• Source texts of formatted documents:

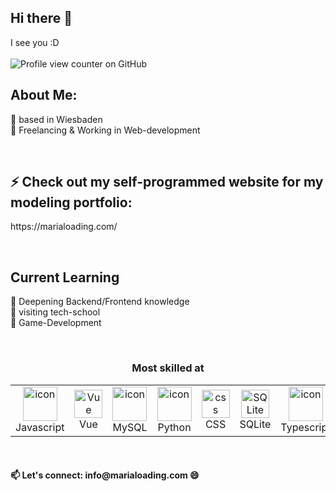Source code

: ## Hi there 👋 
I see you :D
</br>
</br>
![Profile view counter on GitHub](https://komarev.com/ghpvc/?username=Necira)
 <h2 align="left">About Me:</h2>
 <dl align="left">
    <dt>
       <dt> 💬 based in Wiesbaden </dt>
       <dt> 💬 Freelancing & Working in Web-development </dt>
  </dl>
    <br />
   <h2 align="left">⚡ Check out my self-programmed website for my modeling portfolio:</h2>
 <dl align="left">
    <dt>
       <dt> https://marialoading.com/ </dt>
  </dl>
  <br />
  <h2 align="left">Current Learning</h2>
  <dl align="left">
    <dt>
       <dt>🌱 Deepening Backend/Frontend knowledge </dt>
       <dt>🌱 visiting tech-school </dt>
       <dt>🌱 Game-Development </dt>
  </dl>
  <br />
  <h3 align="center">Most skilled at</h3> 
   <table align="center">
     <tr>
      <td align="center" width="90">
        <img src="https://techstack-generator.vercel.app/js-icon.svg" alt="icon" width="55" height="55" />
        <br>Javascript
      </td>
      <td align="center" width="90">
          <a href="https://vuejs.org/" target="_blank"><img alt="Vue" width="45" src="https://raw.githubusercontent.com/HighAmbition211/HighAmbition211/auxiliary/frameworks/vue.gif" /></a>
          <br>Vue
      </td>  
      <td align="center" width="90">
        <img src="https://techstack-generator.vercel.app/mysql-icon.svg" alt="icon" width="55" height="55" />
        <br>MySQL
      </td>
      <td align="center" width="90">
        <img src="https://techstack-generator.vercel.app/python-icon.svg" alt="icon" width="55" height="55" />
        <br>Python
      </td>
        <td align="center" width="90">
        <img src="https://skillicons.dev/icons?i=css" width="45" height="45" alt="css" />
        <br>CSS
      </td>
         <td align="center" width="90">
        <img src="https://skillicons.dev/icons?i=sqlite" width="45" height="45" alt="SQLite" />
        <br>SQLite
      </td>
       <td align="center" width="90">
        <img src="https://techstack-generator.vercel.app/ts-icon.svg" alt="icon" width="55" height="55" />
        <br>Typescript
      </td>
       <td align="center" width="90">
        <img src="https://skillicons.dev/icons?i=tailwind" width="45" height="45" alt="Tailwind" />
        <br>Tailwind
      </td>
        <td align="center" width="90">
        <img src="https://skillicons.dev/icons?i=html" width="45" height="45" alt="html" />
        <br>HTML
      </td>
      <td align="center" width="90">
        <img src="https://techstack-generator.vercel.app/docker-icon.svg" width="45" height="45" alt="Docker" />
        <br>Docker
      </td>
    
    
 </tr>
   </table >
  <br />
 <h4 align="left">📫 Let's connect: info@marialoading.com 😄</h4>  
<!--
**Necira/Necira** is a ✨ _special_ ✨ repository because its `README.md` (this file) appears on your GitHub profile.

Here are some ideas to get you started:

- 🔭 I’m currently working on ...
- 🌱 I’m currently learning ...
- 👯 I’m looking to collaborate on ...
- 🤔 I’m looking for help with ...
- 💬 Ask me about ...
- 📫 How to reach me: ...
- 😄 Pronouns: ...
- ⚡ Fun fact: ...
-->
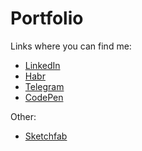# Portfolio

Links where you can find me:

- [LinkedIn](https://www.linkedin.com/in/david-aganov/)
- [Habr](https://career.habr.com/davidaganov21)
- [Telegram](https://telegram.me/davidaganov)
- [CodePen](https://codepen.io/davidaganov21)

Other:

- [Sketchfab](https://sketchfab.com/Aganov)
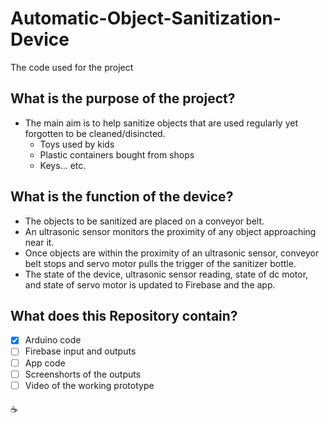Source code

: # Automatic-Object-Sanitization-Device #
The code used for the project
## What is the purpose of the project? ##
* The main aim is to help sanitize objects that are used regularly yet forgotten to be cleaned/disincted.
  * Toys used by kids
  * Plastic containers bought from shops
  * Keys... etc.
## What is the function of the device? ##
* The objects to be sanitized are placed on a conveyor belt. 
* An ultrasonic sensor monitors the proximity of any object approaching near it.
* Once objects are within the proximity of an ultrasonic sensor, conveyor belt stops and servo motor pulls the trigger of the sanitizer bottle.
* The state of the device, ultrasonic sensor reading, state of dc motor, and state of servo motor is updated to Firebase and the app.
##  What does this Repository contain? ##
 - [x] Arduino code
 - [ ] Firebase input and outputs
 - [ ] App code
 - [ ] Screenshorts of the outputs
 - [ ] Video of the working prototype
 ####
:coffee:    
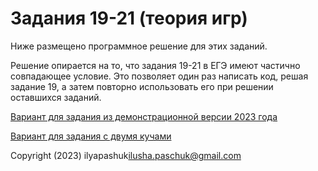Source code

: # Задания 19-21 (теория игр)

Ниже размещено программное решение для этих заданий.

Решение опирается на то, что задания 19-21 в ЕГЭ имеют частично совпадающее условие. Это позволяет один раз написать код, решая задание 19, а затем повторно использовать его при решении оставшихся заданий.

[Вариант для задания из демонстрационной версии 2023 года](gm.7z)

[Вариант для задания с двумя кучами](gm2.7z)

Copyright (2023) ilyapashuk<ilusha.paschuk@gmail.com>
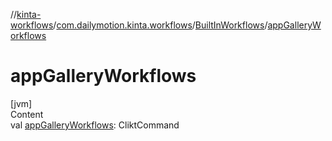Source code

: //[kinta-workflows](../../../index.md)/[com.dailymotion.kinta.workflows](../index.md)/[BuiltInWorkflows](index.md)/[appGalleryWorkflows](app-gallery-workflows.md)



# appGalleryWorkflows  
[jvm]  
Content  
val [appGalleryWorkflows](app-gallery-workflows.md): CliktCommand  




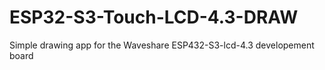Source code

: # ESP32-S3-Touch-LCD-4.3-DRAW
Simple drawing app for the Waveshare ESP432-S3-lcd-4.3 developement board
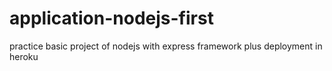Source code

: # application-nodejs-first
practice basic project of nodejs with express framework plus deployment in heroku
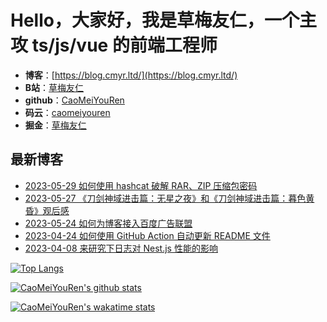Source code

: # Hello，大家好，我是草梅友仁，一个主攻 ts/js/vue 的前端工程师

-   **博客**：[https://blog.cmyr.ltd/](https://blog.cmyr.ltd/)
-   **B站**：[草梅友仁](https://space.bilibili.com/10822025)
-   **github**：[CaoMeiYouRen](https://github.com/CaoMeiYouRen)
-   **码云**：[caomeiyouren](https://gitee.com/caomeiyouren)
-   **掘金**：[草梅友仁](https://juejin.cn/user/3043088413495815)

## 最新博客

<!-- BLOG_START -->
- [2023-05-29 如何使用 hashcat 破解 RAR、ZIP 压缩包密码](https://blog.cmyr.ltd/archives/5865a866.html)
- [2023-05-27 《刀剑神域进击篇：无星之夜》和《刀剑神域进击篇：暮色黄昏》观后感](https://blog.cmyr.ltd/archives/652a5a31.html)
- [2023-05-24 如何为博客接入百度广告联盟](https://blog.cmyr.ltd/archives/e941bc42.html)
- [2023-04-24 如何使用 GitHub Action 自动更新 README 文件](https://blog.cmyr.ltd/archives/bdbd3313.html)
- [2023-04-08 来研究下日志对 Nest.js 性能的影响](https://blog.cmyr.ltd/archives/2b5bf0d8.html)
<!-- BLOG_END -->

[![Top Langs](https://github-readme-stats.vercel.app/api/top-langs/?username=CaoMeiYouRen)](https://github.com/anuraghazra/github-readme-stats)

[![CaoMeiYouRen's github stats](https://github-readme-stats.vercel.app/api?username=CaoMeiYouRen)](https://github.com/anuraghazra/github-readme-stats)

[![CaoMeiYouRen's wakatime stats](https://github-readme-stats.vercel.app/api/wakatime?username=CaoMeiYouRen)](https://github.com/anuraghazra/github-readme-stats)

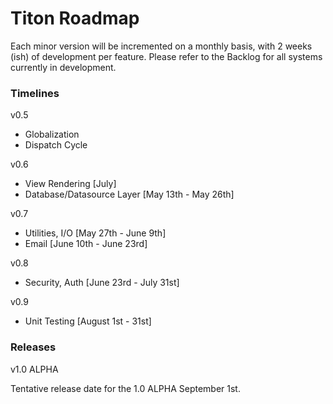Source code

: # Titon Roadmap #

Each minor version will be incremented on a monthly basis, with 2 weeks (ish) of development per feature. Please refer to the Backlog for all systems currently in development.

### Timelines ###

v0.5

* Globalization
* Dispatch Cycle

v0.6

* View Rendering [July]
* Database/Datasource Layer [May 13th - May 26th]

v0.7

* Utilities, I/O [May 27th - June 9th]
* Email [June 10th - June 23rd]

v0.8

* Security, Auth [June 23rd - July 31st]

v0.9

* Unit Testing [August 1st - 31st]

### Releases ###

v1.0 ALPHA

Tentative release date for the 1.0 ALPHA September 1st.
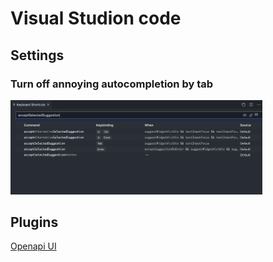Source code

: # Visual Studion code

## Settings
### Turn off annoying autocompletion by tab

<img src="img/vscode/vscode_remove_autocompletion_by_tab.png" width=80% height=80%></img>

## Plugins
[Openapi UI](https://marketplace.visualstudio.com/items?itemName=Arjun.swagger-viewer)
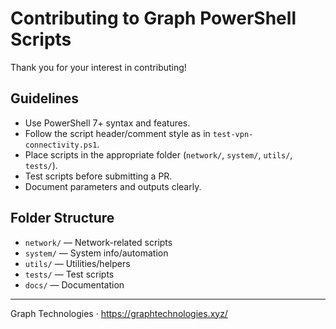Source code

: # Contributing to Graph PowerShell Scripts

Thank you for your interest in contributing!

## Guidelines

- Use PowerShell 7+ syntax and features.
- Follow the script header/comment style as in `test-vpn-connectivity.ps1`.
- Place scripts in the appropriate folder (`network/`, `system/`, `utils/`, `tests/`).
- Test scripts before submitting a PR.
- Document parameters and outputs clearly.

## Folder Structure

- `network/` — Network-related scripts
- `system/` — System info/automation
- `utils/` — Utilities/helpers
- `tests/` — Test scripts
- `docs/` — Documentation

---

Graph Technologies · https://graphtechnologies.xyz/
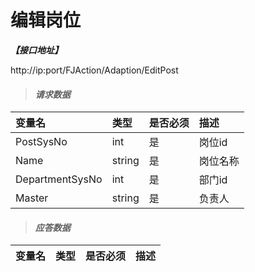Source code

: # 编辑岗位

_**【接口地址】**_

http://ip:port/FJAction/Adaption/EditPost

> #### _请求数据_

| 变量名 | 类型 | 是否必须 | 描述 |
| :--- | :--- | :--- | :--- |
| PostSysNo | int | 是 | 岗位id |
| Name | string | 是 | 岗位名称 |
| DepartmentSysNo | int | 是 | 部门id |
| Master | string | 是 | 负责人 |

> #### _应答数据_

| 变量名 | 类型 | 是否必须 | 描述 |
| :--- | :--- | :--- | :--- |








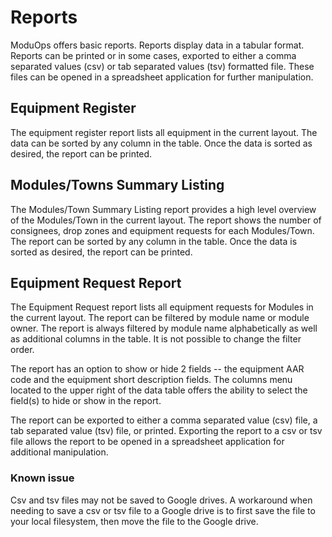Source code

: # Reports

ModuOps offers basic reports. Reports display data in a tabular format. Reports can be printed or in some cases, exported to either a comma separated values (csv) or tab separated values (tsv) formatted file. These files can be opened in a spreadsheet application for further manipulation.

## Equipment Register

The equipment register report lists all equipment in the current layout. The data can be sorted by any column in the table. Once the data is sorted as desired, the report can be printed.

## Modules/Towns Summary Listing

The Modules/Town Summary Listing report provides a high level overview of the Modules/Town in the current layout. The report shows the number of consignees, drop zones and equipment requests for each Modules/Town. The report can be sorted by any column in the table. Once the data is sorted as desired, the report can be printed.

## Equipment Request Report

The Equipment Request report lists all equipment requests for Modules in the current layout. The report can be filtered by module name or module owner. The report is always filtered by module name alphabetically as well as additional columns in the table. It is not possible to change the filter order.

The report has an option to show or hide 2 fields -- the equipment AAR code and the equipment short description fields. The columns menu located to the upper right of the data table offers the ability to select the field(s) to hide or show in the report.

The report can be exported to either a comma separated value (csv) file, a tab separated value (tsv) file, or printed. Exporting the report to a csv or tsv file allows the report to be opened in a spreadsheet application for additional manipulation.

### Known issue

Csv and tsv files may not be saved to Google drives. A workaround when needing to save a csv or tsv file to a Google drive is to first save the file to your local filesystem, then move the file to the Google drive.
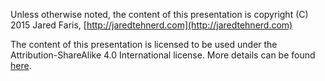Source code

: Unless otherwise noted, the content of this presentation is copyright (C) 2015 Jared Faris, [http://jaredtehnerd.com](http://jaredtehnerd.com)

The content of this presentation is licensed to be used under the Attribution-ShareAlike 4.0 International license. More details can be found [here](https://creativecommons.org/licenses/by-sa/4.0/legalcode).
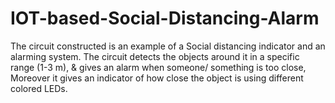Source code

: # IOT-based-Social-Distancing-Alarm
The circuit constructed is an example of a Social distancing indicator and an alarming system. The circuit detects the objects around it in a specific range (1-3 m), &amp; gives an alarm when someone/ something is too close, Moreover it gives an indicator of how close the object is using different colored LEDs.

• BRIEF: Which lines of the data hold the string "first"? Return each of them.

• SOLUTION TO THIS EXERCISE:
: # application-nodejs-first
Csv and tsv files may not be saved to Google drives. A workaround when needing to save a csv or tsv file to a Google drive is to first save the file to your local filesystem, then move the file to the Google drive.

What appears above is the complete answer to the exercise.